Transcribe all of the data exactly. Omit the pictures.

▶ _Records from a data source_
______________________________

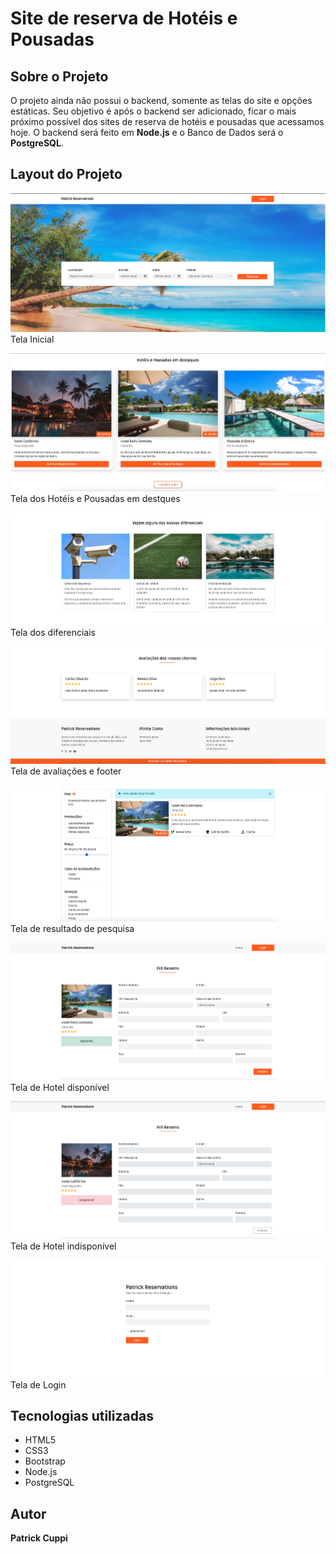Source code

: # Site de reserva de Hotéis e Pousadas

## Sobre o Projeto

O projeto ainda não possui o backend, somente as telas do site e opções estáticas.
Seu objetivo é após o backend ser adicionado, ficar o mais próximo possível dos sites de reserva de hotéis e pousadas que acessamos hoje.
O backend será feito em **Node.js** e o Banco de Dados será o **PostgreSQL**.

## Layout do Projeto

![Tela Inicial](./assets/img/screenshots/home.png)
Tela Inicial

![Tela dos Hotéis e Pousadas em destques](./assets/img/screenshots/destaques.jpeg)
Tela dos Hotéis e Pousadas em destques

![Tela dos diferenciais](./assets/img/screenshots/diferenciais.png)
Tela dos diferenciais

![Tela de avaliações e footer](./assets/img/screenshots/avaliacoes.png)
Tela de avaliações e footer

![Tela de resultado de pesquisa](./assets/img/screenshots/pesquisa.png)
Tela de resultado de pesquisa

![Tela de Hotel disponível](./assets/img/screenshots/disponivel.png)
Tela de Hotel disponível

![Tela de Hotel indisponível](./assets/img/screenshots/indisponivel.png)
Tela de Hotel indisponível

![Tela de Login](./assets/img/screenshots/login.png)
Tela de Login

## Tecnologias utilizadas

- HTML5
- CSS3
- Bootstrap
- Node.js
- PostgreSQL

## Autor

**Patrick Cuppi**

______________________________

▶ _Exercise response_
Source code

: # Site de reserva de Hotéis e Pousadas

## Sobre o Projeto

O projeto ainda não possui o backend, somente as telas do site e opções estáticas.
Seu objetivo é após o backend ser adicionado, ficar o mais próximo possível dos sites de reserva de hotéis e pousadas que acessamos hoje.
O backend será feito em **Node.js** e o Banco de Dados será o **PostgreSQL**.

## Layout do Projeto

![Tela Inicial](./assets/img/screenshots/home.png)
Tela Inicial

![Tela dos Hotéis e Pousadas em destques](./assets/img/screenshots/destaques.jpeg)
Tela dos Hotéis e Pousadas em destques

![Tela dos diferenciais](./assets/img/screenshots/diferenciais.png)
Tela dos diferenciais

![Tela de avaliações e footer](./assets/img/screenshots/avaliacoes.png)
Tela de avaliações e footer

![Tela de resultado de pesquisa](./assets/img/screenshots/pesquisa.png)
Tela de resultado de pesquisa

![Tela de Hotel disponível](./assets/img/screenshots/disponivel.png)
Tela de Hotel disponível

![Tela de Hotel indisponível](./assets/img/screenshots/indisponivel.png)
Tela de Hotel indisponível

![Tela de Login](./assets/img/screenshots/login.png)
Tela de Login

## Tecnologias utilizadas

- HTML5
- CSS3
- Bootstrap
- Node.js
- PostgreSQL

## Autor

**Patrick Cuppi**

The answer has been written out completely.